TEVAS

Opening Ceremony Fashion Tevas
Opening Ceremony Fashion Tevas

High heels have been linked to many long-term health problems, including but not limited to unnatural toe bending, injured leg muscles, osteoarthritis of the knee, plantar fasciitis, lower back pain, and sciatica. Enter the “new” sandals trend. In reality, sandals are nowhere near new. Sandals are the oldest known footwear of any kind. This is probably because they don’t require too much material and can be made from rubber, leather, wool, tatami, or rope. Tevas are one of the types of sandals that have especially taken off this spring and summer.

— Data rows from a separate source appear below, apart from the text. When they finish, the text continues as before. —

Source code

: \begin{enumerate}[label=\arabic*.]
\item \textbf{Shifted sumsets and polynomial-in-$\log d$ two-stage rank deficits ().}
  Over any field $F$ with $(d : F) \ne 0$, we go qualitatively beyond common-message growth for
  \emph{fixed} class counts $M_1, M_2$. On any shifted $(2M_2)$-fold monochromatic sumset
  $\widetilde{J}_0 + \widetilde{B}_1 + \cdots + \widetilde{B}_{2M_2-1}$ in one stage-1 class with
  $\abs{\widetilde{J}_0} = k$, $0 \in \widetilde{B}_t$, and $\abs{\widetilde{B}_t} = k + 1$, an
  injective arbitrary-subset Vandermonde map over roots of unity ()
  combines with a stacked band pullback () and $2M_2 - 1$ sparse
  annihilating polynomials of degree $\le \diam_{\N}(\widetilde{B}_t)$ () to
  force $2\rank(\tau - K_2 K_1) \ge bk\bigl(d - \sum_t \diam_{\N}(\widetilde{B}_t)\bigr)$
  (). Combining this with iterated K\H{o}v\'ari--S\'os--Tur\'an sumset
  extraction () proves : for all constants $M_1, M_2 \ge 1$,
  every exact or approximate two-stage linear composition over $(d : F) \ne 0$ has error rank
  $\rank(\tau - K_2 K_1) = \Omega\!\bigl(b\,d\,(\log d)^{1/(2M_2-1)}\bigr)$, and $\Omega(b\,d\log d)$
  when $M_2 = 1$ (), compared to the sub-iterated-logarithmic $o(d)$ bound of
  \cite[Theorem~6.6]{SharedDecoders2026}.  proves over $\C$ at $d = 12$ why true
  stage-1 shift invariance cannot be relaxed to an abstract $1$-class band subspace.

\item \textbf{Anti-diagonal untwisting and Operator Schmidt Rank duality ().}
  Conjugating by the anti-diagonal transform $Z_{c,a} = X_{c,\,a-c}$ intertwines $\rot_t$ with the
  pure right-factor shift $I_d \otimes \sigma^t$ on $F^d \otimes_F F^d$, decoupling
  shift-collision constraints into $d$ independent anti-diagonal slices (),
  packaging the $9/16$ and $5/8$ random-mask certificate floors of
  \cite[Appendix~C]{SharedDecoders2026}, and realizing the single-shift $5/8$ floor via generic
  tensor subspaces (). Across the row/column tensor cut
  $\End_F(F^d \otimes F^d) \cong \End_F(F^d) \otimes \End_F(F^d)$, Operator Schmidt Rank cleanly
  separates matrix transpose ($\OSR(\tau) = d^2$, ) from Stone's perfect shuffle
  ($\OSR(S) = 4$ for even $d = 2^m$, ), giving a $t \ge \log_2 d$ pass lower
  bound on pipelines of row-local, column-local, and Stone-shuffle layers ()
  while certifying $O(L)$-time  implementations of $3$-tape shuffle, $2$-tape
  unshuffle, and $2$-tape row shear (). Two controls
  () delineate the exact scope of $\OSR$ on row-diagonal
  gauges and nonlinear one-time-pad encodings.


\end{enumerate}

When Tevas were originally created, they were just velcro watch straps attached to a flip flops. Made with an adventurous, travel-hungry spirit in mind, the original version of these sporty sandals look much the same, but now include a contoured EVA topsole and a durable rubber outsole. Teva officially earned its “in” cred when the company announced a collaboration with Opening Ceremony (which were not stocked in AP's size in Tokyo!), featuring metallics, patterned neon, and neoprene sandals. There has been a lot of push back from certain parts of the fashion community, however, because the sandals are so far from the aesthetics of previous trends and are considered to be purely geared towards comfort. Leeann Duggan from Refinery29 put it best in her article, “Crunchy Footwear is Happening, Whether We Like It or Not.” In the article, she wrote that “To me, despite minor OC flourishes and slightly less-frowsy colorways like silver and gold, these things are all function, no flash. They still look like the shoe most likely to be worn by a man in a fisherman sweater with leaves in his beard.” Although I am 100% behind comfy sandals and flatter shoes like Birkenstocks or these Givenchy calf hair slip on sneakers, I am still hesitant to embrace Tevas. Perhaps I should start with their classier looking leather items before fully committing to the outdoorsy style of Tevas.